Could you give the number of lines in the entries below that contain the word "caption"? Only the number is wanted.
┌──
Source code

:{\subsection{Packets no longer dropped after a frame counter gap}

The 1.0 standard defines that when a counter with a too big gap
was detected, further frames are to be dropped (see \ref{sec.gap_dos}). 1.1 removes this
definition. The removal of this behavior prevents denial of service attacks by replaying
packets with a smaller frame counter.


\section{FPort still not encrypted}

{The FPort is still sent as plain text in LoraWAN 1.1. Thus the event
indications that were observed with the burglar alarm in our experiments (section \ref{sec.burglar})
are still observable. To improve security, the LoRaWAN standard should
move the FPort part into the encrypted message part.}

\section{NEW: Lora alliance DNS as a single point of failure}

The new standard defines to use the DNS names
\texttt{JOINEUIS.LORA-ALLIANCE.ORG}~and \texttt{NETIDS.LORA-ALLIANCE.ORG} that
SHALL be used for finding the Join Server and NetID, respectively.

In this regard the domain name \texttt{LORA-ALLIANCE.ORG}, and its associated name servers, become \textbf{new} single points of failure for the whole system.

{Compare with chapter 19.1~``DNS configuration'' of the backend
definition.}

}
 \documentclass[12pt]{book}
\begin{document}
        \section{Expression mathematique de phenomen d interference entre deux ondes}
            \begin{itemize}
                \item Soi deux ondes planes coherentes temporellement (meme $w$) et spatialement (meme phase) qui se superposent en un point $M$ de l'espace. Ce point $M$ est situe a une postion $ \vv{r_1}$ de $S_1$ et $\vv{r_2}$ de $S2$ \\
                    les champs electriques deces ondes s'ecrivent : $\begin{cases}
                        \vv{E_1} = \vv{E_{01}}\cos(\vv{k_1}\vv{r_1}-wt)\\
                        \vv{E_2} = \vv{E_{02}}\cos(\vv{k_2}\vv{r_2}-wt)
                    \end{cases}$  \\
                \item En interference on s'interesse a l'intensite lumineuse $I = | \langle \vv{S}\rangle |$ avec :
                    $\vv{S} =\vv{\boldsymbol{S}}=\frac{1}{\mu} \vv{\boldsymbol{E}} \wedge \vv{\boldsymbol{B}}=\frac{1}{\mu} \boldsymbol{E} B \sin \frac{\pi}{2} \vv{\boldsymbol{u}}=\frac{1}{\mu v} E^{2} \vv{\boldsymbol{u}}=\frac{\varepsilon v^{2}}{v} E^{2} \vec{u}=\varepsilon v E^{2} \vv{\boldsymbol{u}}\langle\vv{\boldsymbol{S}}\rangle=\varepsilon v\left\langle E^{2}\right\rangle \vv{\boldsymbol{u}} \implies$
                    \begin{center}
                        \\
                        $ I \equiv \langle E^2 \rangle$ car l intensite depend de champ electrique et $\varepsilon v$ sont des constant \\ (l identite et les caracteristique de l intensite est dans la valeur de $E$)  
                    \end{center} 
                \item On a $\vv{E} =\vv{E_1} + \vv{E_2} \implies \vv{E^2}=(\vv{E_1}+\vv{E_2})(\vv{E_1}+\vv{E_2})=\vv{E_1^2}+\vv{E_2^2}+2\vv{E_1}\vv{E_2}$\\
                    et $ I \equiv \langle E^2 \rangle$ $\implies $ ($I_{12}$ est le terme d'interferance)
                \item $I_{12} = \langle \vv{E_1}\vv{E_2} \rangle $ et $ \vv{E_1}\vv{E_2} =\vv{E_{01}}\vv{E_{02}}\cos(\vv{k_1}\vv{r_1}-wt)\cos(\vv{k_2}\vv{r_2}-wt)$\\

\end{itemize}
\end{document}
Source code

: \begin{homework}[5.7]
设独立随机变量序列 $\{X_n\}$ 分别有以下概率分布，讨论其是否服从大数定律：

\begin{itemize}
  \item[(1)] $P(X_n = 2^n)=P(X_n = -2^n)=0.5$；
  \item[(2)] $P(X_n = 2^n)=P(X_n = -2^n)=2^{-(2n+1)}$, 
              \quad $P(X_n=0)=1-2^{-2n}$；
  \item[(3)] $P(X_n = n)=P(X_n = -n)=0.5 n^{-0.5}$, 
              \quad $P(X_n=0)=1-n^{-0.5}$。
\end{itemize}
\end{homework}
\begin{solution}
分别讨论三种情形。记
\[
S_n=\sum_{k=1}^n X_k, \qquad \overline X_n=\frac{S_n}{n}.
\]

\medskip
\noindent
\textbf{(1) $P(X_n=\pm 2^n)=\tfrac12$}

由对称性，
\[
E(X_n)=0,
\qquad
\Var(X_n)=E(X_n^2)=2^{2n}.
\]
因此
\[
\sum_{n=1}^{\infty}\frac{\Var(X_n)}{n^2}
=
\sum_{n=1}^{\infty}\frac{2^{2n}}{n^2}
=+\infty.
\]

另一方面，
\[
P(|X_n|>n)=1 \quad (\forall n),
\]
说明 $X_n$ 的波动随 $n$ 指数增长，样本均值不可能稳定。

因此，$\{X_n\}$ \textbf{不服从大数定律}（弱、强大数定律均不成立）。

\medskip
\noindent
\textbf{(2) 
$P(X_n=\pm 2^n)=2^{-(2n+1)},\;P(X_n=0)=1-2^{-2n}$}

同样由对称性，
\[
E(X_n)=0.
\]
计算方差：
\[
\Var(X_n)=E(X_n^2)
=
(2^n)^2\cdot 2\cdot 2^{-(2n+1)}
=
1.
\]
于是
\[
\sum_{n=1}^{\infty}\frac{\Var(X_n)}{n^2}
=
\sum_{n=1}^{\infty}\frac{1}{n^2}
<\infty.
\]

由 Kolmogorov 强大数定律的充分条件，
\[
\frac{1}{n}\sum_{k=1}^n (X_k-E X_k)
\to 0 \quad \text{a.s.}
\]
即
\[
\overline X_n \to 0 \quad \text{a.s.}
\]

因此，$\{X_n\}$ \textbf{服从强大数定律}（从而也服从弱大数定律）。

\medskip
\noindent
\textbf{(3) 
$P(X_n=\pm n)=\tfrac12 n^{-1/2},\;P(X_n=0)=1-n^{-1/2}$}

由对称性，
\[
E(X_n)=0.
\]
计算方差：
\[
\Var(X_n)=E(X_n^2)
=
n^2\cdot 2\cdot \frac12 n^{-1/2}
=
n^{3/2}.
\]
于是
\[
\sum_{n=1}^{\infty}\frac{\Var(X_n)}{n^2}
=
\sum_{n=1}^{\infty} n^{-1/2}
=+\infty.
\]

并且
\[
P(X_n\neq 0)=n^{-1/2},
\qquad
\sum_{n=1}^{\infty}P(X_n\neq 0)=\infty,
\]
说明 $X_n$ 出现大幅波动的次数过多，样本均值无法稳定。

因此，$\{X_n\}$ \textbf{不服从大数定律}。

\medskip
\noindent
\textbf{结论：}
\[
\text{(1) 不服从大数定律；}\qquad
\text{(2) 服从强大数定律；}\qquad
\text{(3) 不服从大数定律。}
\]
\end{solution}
└──
┌──
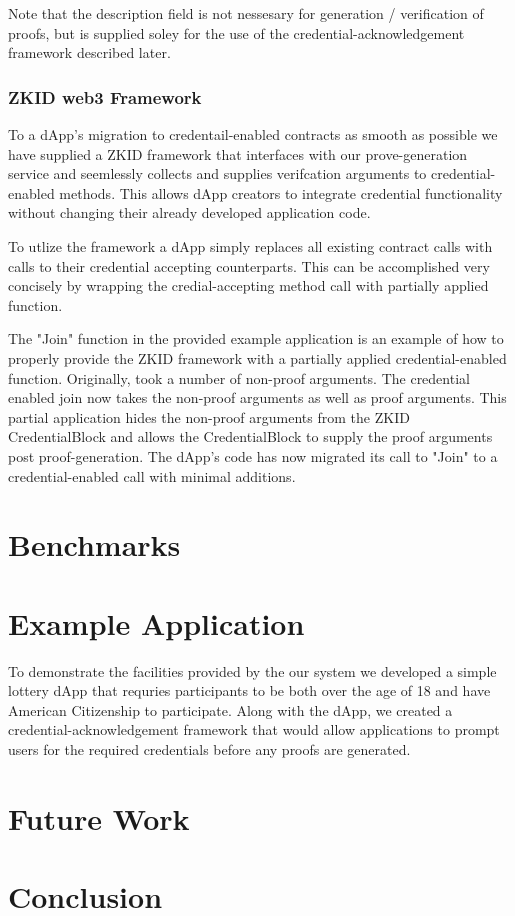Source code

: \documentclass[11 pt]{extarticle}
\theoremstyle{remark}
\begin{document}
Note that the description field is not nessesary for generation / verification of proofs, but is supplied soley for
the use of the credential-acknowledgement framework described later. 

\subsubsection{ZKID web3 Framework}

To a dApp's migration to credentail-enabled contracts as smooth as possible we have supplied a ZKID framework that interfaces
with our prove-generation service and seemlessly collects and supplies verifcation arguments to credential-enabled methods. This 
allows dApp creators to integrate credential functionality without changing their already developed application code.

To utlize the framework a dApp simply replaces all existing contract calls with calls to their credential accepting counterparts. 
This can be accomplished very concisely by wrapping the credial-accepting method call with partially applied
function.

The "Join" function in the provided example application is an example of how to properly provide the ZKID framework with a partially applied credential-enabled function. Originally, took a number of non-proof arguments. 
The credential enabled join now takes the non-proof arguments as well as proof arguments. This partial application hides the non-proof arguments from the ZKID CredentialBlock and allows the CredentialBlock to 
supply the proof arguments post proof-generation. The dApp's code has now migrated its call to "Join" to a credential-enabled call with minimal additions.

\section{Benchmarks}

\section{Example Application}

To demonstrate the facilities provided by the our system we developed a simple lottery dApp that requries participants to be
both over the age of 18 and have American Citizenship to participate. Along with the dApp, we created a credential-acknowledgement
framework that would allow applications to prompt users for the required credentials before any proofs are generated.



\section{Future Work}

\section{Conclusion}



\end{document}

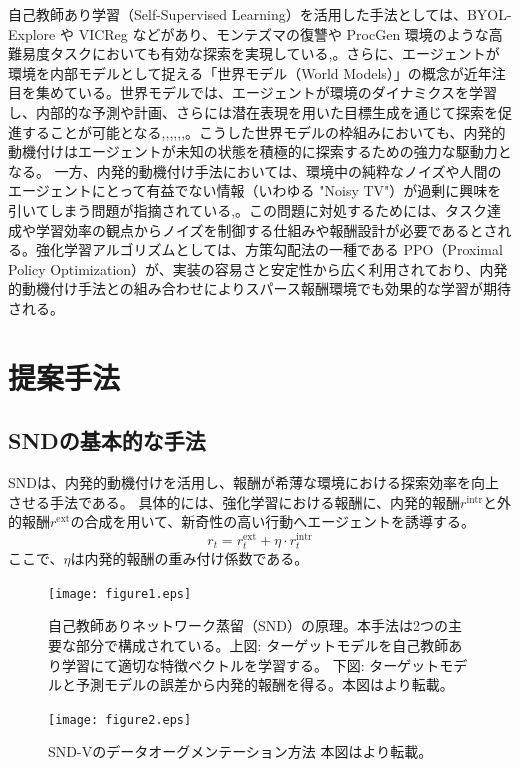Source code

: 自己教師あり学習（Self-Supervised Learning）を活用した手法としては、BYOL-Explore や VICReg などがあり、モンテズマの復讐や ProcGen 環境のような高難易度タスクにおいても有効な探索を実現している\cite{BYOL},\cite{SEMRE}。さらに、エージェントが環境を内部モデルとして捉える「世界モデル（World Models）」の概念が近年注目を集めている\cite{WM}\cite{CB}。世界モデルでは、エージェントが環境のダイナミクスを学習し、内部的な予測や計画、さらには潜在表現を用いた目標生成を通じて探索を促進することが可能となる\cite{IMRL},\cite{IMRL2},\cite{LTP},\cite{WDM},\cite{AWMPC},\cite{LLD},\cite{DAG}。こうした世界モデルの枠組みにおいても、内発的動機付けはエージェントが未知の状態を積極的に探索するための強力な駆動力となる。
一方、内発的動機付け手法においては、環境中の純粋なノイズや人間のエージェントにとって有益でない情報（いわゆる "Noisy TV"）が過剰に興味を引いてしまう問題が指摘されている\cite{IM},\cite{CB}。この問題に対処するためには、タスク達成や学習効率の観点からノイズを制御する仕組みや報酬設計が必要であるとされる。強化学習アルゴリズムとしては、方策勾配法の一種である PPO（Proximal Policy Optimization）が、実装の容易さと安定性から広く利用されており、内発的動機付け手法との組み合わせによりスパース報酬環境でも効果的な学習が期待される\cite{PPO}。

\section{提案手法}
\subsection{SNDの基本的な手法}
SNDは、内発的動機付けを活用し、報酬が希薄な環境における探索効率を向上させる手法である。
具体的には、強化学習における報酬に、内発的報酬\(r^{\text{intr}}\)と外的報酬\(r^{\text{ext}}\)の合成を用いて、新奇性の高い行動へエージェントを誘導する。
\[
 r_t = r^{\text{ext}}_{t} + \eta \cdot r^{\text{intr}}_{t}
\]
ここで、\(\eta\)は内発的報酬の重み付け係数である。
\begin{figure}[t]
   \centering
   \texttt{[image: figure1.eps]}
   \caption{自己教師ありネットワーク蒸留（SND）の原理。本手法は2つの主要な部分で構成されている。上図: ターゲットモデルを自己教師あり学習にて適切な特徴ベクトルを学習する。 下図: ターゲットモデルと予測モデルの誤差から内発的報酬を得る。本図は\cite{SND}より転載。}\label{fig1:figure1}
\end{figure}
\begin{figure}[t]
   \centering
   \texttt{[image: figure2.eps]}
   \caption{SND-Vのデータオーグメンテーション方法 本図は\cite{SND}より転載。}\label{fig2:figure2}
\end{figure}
└──
┌──
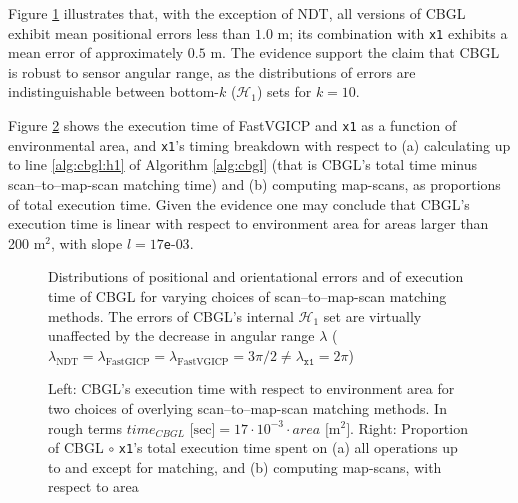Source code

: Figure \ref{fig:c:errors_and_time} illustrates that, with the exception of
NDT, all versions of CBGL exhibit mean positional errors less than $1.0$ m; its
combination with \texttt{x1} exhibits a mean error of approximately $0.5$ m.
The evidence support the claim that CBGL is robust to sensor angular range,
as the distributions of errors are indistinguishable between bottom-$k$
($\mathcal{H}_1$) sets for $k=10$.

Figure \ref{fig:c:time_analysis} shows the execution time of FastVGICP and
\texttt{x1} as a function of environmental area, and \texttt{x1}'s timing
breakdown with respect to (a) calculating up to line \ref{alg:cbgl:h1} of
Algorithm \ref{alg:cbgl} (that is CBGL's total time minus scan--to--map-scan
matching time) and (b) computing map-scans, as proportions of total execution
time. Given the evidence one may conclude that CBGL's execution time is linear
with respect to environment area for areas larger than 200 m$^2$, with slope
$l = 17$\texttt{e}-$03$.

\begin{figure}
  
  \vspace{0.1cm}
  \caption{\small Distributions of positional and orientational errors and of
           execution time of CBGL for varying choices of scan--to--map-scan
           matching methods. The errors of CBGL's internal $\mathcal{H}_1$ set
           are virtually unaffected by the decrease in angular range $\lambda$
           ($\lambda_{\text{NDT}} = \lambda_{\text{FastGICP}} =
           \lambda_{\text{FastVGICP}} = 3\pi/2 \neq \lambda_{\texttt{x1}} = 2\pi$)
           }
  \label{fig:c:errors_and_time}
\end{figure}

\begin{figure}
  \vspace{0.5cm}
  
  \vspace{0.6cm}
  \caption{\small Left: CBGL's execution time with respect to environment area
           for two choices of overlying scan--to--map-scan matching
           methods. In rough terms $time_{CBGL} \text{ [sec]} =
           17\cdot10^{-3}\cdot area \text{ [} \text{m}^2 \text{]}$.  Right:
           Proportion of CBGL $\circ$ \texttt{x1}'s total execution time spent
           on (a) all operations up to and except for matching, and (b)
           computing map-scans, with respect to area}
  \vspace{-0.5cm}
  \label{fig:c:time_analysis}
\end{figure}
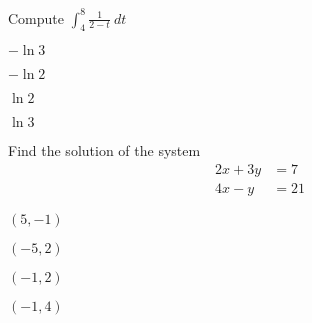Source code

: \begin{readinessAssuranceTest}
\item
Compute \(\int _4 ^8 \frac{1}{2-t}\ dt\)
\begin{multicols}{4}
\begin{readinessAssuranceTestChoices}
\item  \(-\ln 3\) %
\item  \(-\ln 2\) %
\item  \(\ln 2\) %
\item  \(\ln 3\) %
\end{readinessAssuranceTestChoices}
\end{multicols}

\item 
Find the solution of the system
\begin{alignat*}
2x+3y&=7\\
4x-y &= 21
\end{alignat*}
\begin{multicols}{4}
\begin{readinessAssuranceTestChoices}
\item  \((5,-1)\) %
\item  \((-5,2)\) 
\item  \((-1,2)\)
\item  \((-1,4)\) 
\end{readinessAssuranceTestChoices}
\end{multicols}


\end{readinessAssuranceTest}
└──
#### REPLY:
4